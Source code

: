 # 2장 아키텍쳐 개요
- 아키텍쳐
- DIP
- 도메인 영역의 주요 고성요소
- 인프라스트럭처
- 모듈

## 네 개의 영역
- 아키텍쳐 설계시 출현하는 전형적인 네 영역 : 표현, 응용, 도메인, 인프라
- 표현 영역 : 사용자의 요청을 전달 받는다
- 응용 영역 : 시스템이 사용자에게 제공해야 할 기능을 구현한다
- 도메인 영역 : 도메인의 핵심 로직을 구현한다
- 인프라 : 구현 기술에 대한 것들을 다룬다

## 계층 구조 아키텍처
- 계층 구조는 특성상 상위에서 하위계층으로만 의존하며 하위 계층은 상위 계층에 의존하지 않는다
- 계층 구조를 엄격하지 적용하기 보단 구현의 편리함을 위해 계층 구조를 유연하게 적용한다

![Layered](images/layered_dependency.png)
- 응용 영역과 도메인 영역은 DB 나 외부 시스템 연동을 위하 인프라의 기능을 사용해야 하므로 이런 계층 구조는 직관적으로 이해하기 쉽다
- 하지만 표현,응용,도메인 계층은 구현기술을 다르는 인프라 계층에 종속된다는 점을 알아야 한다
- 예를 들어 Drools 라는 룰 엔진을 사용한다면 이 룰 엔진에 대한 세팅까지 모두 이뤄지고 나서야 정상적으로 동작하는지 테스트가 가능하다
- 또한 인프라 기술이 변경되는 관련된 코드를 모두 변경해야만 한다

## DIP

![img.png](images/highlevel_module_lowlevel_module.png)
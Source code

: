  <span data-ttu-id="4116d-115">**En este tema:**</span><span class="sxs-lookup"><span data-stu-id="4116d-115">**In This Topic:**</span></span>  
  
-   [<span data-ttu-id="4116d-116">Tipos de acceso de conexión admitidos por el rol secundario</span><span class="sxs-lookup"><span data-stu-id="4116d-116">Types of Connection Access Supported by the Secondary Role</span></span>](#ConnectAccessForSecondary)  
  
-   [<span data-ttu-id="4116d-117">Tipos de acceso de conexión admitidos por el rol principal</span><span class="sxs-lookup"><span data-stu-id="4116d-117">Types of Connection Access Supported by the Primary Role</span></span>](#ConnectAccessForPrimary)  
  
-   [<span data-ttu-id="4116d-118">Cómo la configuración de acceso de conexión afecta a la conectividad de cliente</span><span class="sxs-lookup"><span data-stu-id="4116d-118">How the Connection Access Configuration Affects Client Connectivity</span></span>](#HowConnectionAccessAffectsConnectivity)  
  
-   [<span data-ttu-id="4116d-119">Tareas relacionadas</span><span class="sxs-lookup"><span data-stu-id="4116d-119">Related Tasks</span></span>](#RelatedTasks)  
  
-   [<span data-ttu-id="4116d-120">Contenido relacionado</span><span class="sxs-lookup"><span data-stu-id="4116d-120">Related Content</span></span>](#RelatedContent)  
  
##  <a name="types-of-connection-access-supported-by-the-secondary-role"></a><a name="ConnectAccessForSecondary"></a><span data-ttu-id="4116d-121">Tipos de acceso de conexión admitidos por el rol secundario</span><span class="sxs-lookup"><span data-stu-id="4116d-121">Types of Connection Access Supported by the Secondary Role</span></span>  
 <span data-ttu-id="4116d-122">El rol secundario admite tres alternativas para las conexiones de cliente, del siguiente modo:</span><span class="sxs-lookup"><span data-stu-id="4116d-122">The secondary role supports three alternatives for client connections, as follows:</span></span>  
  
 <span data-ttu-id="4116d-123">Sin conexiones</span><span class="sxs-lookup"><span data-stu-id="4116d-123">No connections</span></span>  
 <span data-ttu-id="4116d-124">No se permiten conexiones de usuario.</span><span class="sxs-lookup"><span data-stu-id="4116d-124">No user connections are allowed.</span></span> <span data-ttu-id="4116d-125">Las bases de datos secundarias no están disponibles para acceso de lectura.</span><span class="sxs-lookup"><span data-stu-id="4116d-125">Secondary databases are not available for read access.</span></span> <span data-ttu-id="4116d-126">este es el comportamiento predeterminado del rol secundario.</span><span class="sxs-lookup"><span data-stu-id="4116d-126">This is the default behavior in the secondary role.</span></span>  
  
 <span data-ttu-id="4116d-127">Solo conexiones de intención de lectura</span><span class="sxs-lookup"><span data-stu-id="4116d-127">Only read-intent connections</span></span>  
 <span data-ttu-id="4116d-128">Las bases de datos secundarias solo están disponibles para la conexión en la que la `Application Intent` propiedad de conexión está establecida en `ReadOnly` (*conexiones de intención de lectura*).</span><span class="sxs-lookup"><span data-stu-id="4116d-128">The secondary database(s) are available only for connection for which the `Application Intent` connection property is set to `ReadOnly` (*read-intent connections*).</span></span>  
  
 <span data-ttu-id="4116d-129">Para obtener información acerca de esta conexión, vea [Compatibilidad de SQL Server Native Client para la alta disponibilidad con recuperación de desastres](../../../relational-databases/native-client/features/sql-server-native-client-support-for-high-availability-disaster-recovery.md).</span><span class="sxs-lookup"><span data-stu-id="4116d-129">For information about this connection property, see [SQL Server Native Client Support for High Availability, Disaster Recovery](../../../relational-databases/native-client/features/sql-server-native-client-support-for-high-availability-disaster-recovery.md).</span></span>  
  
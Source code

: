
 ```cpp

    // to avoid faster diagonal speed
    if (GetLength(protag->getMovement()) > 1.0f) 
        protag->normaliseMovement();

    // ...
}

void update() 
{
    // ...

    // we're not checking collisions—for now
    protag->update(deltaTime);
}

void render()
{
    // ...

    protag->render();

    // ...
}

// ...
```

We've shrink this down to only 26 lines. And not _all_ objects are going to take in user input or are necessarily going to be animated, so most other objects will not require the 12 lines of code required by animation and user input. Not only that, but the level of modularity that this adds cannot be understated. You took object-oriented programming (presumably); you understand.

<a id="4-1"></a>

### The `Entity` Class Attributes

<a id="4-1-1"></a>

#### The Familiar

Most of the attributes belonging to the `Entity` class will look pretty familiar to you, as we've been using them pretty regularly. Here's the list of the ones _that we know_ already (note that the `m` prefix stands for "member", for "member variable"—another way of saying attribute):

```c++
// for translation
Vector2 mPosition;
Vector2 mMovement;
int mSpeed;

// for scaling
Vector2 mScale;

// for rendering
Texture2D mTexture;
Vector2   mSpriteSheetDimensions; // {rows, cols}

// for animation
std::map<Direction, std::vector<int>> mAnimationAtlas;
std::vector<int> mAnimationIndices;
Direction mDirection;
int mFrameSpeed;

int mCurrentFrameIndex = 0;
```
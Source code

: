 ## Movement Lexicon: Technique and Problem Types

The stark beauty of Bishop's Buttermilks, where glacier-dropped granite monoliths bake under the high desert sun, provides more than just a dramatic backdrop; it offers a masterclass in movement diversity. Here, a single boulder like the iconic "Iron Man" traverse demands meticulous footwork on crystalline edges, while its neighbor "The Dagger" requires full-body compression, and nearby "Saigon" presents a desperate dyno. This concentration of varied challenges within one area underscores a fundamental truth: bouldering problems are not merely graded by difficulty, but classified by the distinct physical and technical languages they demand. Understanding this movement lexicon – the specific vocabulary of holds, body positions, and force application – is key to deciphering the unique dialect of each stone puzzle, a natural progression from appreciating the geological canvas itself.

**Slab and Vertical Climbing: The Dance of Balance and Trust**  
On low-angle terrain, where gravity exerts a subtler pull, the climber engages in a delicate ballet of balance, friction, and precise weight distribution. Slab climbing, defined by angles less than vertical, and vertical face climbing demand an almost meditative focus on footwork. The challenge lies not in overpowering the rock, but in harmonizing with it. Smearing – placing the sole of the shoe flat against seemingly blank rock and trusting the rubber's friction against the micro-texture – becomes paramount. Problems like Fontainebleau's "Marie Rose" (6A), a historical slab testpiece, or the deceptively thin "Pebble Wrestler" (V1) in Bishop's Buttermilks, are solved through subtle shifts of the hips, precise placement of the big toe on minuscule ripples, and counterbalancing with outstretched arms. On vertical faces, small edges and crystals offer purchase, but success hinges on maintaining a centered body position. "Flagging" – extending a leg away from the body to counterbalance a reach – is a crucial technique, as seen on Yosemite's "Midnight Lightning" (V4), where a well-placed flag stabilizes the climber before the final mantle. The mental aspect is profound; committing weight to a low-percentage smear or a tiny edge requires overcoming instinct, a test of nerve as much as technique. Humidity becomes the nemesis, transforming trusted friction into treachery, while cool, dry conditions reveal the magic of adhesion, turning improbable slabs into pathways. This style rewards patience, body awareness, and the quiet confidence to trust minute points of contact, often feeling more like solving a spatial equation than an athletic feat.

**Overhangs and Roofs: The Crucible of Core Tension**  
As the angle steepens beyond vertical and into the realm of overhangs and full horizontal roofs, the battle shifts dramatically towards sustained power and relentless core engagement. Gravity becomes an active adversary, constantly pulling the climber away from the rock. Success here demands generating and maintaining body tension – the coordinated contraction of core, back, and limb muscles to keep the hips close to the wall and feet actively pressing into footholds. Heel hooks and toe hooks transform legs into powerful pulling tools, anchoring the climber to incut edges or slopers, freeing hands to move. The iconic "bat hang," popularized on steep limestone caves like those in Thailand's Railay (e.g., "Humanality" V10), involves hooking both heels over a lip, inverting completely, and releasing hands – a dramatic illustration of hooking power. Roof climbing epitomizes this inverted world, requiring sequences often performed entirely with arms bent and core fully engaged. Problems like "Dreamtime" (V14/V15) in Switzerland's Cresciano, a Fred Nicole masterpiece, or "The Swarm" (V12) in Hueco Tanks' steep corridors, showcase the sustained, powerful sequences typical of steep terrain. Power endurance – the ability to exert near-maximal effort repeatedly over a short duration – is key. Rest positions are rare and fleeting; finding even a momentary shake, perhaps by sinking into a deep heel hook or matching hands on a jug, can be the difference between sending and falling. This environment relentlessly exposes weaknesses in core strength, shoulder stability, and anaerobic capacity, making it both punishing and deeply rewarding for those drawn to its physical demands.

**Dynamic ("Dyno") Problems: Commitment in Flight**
○ ○ ○
» **EXERCISE OBJECTIVE**
Once you find the line with "- 표현 영역 : 사용자의 요청을 전달 받는다" in the entries above, output it and each line after it up to and including the line with "the Secondary Role</span></span>](#ConnectAccessForSecondary)", and nothing else.

» **FINAL ANSWER**
- 표현 영역 : 사용자의 요청을 전달 받는다
- 응용 영역 : 시스템이 사용자에게 제공해야 할 기능을 구현한다
- 도메인 영역 : 도메인의 핵심 로직을 구현한다
- 인프라 : 구현 기술에 대한 것들을 다룬다

## 계층 구조 아키텍처
- 계층 구조는 특성상 상위에서 하위계층으로만 의존하며 하위 계층은 상위 계층에 의존하지 않는다
- 계층 구조를 엄격하지 적용하기 보단 구현의 편리함을 위해 계층 구조를 유연하게 적용한다

![Layered](images/layered_dependency.png)
- 응용 영역과 도메인 영역은 DB 나 외부 시스템 연동을 위하 인프라의 기능을 사용해야 하므로 이런 계층 구조는 직관적으로 이해하기 쉽다
- 하지만 표현,응용,도메인 계층은 구현기술을 다르는 인프라 계층에 종속된다는 점을 알아야 한다
- 예를 들어 Drools 라는 룰 엔진을 사용한다면 이 룰 엔진에 대한 세팅까지 모두 이뤄지고 나서야 정상적으로 동작하는지 테스트가 가능하다
- 또한 인프라 기술이 변경되는 관련된 코드를 모두 변경해야만 한다

## DIP

![img.png](images/highlevel_module_lowlevel_module.png)
Source code

:  <span data-ttu-id="4116d-115">**En este tema:**</span><span class="sxs-lookup"><span data-stu-id="4116d-115">**In This Topic:**</span></span>  
  
-   [<span data-ttu-id="4116d-116">Tipos de acceso de conexión admitidos por el rol secundario</span><span class="sxs-lookup"><span data-stu-id="4116d-116">Types of Connection Access Supported by the Secondary Role</span></span>](#ConnectAccessForSecondary)  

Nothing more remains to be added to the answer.